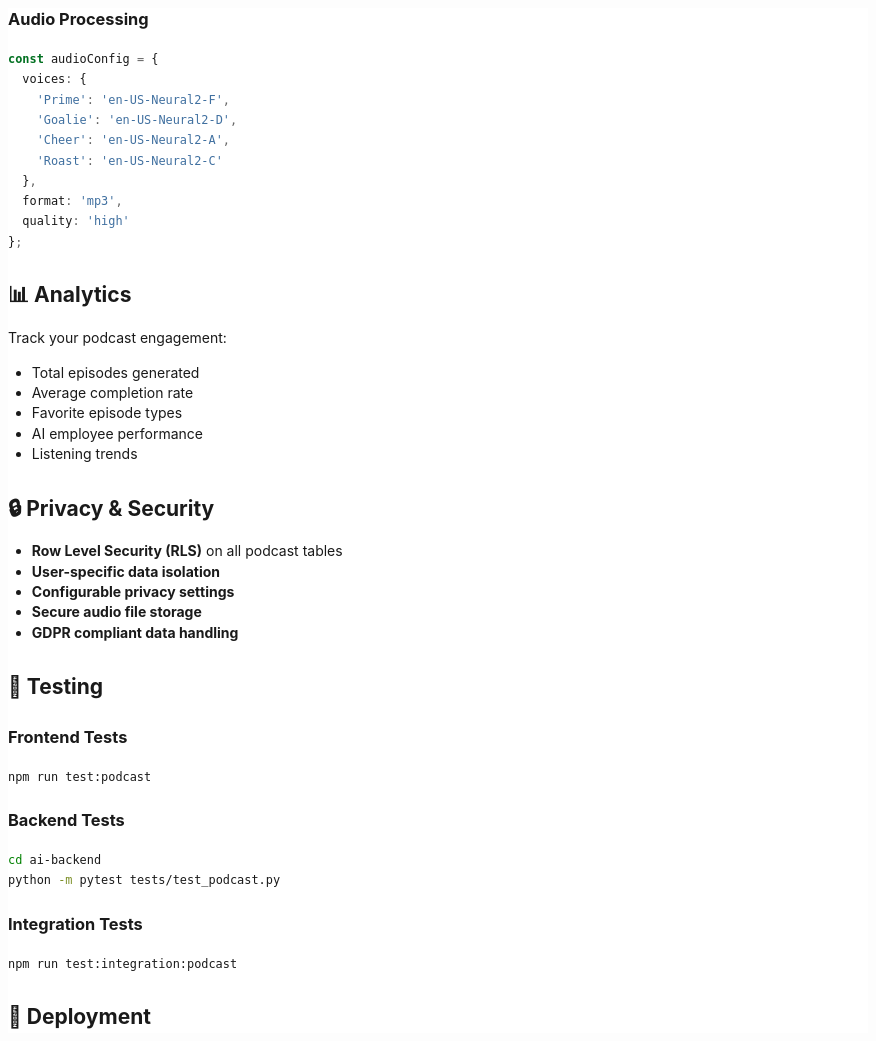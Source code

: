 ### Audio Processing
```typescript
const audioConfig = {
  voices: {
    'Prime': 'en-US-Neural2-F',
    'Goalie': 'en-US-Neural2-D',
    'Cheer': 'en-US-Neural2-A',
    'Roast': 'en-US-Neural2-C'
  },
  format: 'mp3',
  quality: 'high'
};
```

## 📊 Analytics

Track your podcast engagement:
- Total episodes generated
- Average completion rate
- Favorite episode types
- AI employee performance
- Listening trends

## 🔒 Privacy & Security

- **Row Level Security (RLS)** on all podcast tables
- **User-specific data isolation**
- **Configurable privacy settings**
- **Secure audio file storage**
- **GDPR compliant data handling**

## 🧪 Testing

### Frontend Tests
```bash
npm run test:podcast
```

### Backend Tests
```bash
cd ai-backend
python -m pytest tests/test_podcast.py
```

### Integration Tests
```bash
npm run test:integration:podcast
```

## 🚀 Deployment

══════════

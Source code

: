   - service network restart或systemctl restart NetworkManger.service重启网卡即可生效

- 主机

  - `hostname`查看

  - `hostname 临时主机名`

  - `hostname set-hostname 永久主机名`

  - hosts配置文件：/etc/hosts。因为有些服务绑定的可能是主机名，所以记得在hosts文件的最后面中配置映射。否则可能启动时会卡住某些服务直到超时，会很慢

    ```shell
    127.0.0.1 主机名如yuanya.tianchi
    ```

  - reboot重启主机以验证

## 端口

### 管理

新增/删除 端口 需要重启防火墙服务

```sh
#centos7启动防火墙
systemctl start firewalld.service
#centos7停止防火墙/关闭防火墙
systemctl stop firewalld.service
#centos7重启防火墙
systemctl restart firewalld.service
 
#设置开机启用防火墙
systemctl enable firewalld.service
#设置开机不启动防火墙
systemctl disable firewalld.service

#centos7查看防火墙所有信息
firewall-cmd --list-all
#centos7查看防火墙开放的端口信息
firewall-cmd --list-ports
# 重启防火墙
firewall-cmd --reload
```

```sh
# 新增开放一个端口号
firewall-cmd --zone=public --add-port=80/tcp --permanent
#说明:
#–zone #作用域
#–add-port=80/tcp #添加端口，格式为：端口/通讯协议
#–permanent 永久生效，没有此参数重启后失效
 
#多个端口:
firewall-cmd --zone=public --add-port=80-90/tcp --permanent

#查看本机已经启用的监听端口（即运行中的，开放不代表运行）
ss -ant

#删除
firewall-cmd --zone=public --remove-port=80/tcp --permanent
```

══════════

■ **Exercise aim**: Here the job is to set down exactly the lines of the material above that fall between the one with "- AI employee performance" and the one with "## 🚀 Deployment", inclusive, and nothing beyond them.

■ **Final answer**:
- AI employee performance
- Listening trends

## 🔒 Privacy & Security

- **Row Level Security (RLS)** on all podcast tables
- **User-specific data isolation**
- **Configurable privacy settings**
- **Secure audio file storage**
- **GDPR compliant data handling**

## 🧪 Testing

### Frontend Tests
```bash
npm run test:podcast
```

### Backend Tests
```bash
cd ai-backend
python -m pytest tests/test_podcast.py
```

### Integration Tests
```bash
npm run test:integration:podcast
```

## 🚀 Deployment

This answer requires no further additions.